Readers suggest simple ideas like not buying bottled water to complex ones like reversing the Chicago River

Curbed Chicago Flickr pool/Nitram242

Earth Day is a day that encourages people around the world to stop and think about the impact we’re making on the earth’s environment. And in a city like Chicago, there are many opportunities for individuals to pitch in to make their community a little cleaner and greener. Being the largest metro area located along the Great Lakes, Chicago is dependent on its source of freshwater and the rivers that run through it, but the city also has a very visible role in helping to maintain these important natural resources.

Yesterday, we asked readers for suggestions on easy ways that regular Chicagoans can pitch in for Earth Day. The suggestions ranged from simple tasks like refraining from buying bottled water to picking up trash on the city’s beaches.

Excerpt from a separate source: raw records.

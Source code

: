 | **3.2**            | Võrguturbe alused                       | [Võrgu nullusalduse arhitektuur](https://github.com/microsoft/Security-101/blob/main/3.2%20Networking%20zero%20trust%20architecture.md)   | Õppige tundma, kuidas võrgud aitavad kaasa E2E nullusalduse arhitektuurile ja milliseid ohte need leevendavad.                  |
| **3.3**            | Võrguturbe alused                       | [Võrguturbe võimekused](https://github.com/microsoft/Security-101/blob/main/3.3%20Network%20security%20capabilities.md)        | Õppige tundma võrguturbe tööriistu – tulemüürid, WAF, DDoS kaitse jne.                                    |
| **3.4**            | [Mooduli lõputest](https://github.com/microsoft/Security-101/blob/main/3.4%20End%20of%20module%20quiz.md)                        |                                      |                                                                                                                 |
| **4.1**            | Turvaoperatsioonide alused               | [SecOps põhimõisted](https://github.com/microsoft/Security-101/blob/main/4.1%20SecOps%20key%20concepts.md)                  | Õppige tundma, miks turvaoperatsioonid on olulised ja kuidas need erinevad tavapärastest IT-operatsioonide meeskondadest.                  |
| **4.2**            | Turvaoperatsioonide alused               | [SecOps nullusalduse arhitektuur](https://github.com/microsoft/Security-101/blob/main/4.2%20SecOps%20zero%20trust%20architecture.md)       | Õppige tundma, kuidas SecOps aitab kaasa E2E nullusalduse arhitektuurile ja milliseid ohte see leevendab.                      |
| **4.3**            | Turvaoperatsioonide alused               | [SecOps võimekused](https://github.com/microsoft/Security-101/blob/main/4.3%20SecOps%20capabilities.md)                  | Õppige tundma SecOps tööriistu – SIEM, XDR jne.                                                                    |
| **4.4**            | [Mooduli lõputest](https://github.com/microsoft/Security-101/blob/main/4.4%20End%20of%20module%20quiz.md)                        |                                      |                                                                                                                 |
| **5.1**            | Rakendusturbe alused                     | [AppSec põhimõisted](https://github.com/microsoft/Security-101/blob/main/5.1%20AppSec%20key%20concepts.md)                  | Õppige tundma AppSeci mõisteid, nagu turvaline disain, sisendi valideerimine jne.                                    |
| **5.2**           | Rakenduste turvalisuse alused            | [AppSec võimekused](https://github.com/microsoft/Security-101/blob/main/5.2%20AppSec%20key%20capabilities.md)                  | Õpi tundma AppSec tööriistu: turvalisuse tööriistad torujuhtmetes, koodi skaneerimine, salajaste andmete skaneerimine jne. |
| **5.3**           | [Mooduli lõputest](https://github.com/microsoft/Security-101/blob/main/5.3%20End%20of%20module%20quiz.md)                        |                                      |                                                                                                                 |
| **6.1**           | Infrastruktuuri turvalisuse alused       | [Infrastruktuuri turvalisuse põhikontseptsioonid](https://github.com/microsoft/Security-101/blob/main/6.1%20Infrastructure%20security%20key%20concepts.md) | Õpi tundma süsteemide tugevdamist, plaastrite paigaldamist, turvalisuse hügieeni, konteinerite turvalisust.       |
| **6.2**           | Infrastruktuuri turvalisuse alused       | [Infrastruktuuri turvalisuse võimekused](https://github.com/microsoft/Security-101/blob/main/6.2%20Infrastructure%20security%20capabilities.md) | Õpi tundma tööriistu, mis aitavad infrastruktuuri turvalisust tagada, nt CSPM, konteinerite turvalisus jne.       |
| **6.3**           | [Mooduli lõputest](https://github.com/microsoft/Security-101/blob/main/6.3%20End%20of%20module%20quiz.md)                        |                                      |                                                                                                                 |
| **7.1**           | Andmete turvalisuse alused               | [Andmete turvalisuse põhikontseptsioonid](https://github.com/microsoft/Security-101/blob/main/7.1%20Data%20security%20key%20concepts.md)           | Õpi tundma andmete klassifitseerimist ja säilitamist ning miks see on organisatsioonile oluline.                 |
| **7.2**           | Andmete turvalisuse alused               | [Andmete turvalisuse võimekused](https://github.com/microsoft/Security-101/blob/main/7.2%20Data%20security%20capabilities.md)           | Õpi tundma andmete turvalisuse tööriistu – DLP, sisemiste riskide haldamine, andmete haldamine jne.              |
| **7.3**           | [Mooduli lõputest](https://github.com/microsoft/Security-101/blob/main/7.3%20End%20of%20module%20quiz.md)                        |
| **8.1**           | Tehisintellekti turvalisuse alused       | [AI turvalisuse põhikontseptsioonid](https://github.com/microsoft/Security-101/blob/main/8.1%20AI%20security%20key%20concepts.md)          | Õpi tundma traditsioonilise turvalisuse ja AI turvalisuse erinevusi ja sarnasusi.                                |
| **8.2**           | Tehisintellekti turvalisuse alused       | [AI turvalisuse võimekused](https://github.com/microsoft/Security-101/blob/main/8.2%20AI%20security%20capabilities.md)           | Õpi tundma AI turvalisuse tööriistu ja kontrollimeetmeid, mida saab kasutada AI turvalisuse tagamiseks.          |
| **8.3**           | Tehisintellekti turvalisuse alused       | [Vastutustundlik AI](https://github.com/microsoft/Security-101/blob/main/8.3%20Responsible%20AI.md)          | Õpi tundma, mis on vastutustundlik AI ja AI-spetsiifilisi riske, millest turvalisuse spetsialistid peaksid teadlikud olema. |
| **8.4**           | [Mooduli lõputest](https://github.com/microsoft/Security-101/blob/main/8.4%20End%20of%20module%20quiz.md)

But there were some other, more complicated ideas floated, such as reversing the Chicago River.

Here’s a quick recap of some ways that we can help pitch in to make our city a cleaner place. And for those looking to get involved in their neighborhood, many community groups, ward offices, and churches organize weekend “Clean and Green” events where neighbors meet up to pick up trash around their block. To find one, it’s best to dig around on Facebook or do a Google search for your neighborhood.

Commenter TG Crewe suggests that the city expand bus rapid transit for residents:

Work on BRT and other transit opportunities for the citizens.

The fact we had an increase of only 1,500 people but 56,000 cars last year is alarming.

WoodinWoman says that the city really needs to start placing more garbage cans in parks and public spaces:

Just, trash cans! You can walk the entire loop around Humboldt Park and not see a single trash can, so people just toss their litter on the ground. Having moved from Minneapolis (city of parks and lakes) I was perplexed by the lack of permanent trash cans and recycling bins in parks. I’ve pocked my trash and thrown away at home before, but a good portion of folks are very inconsiderate. You need to make it easy, or people won’t do it!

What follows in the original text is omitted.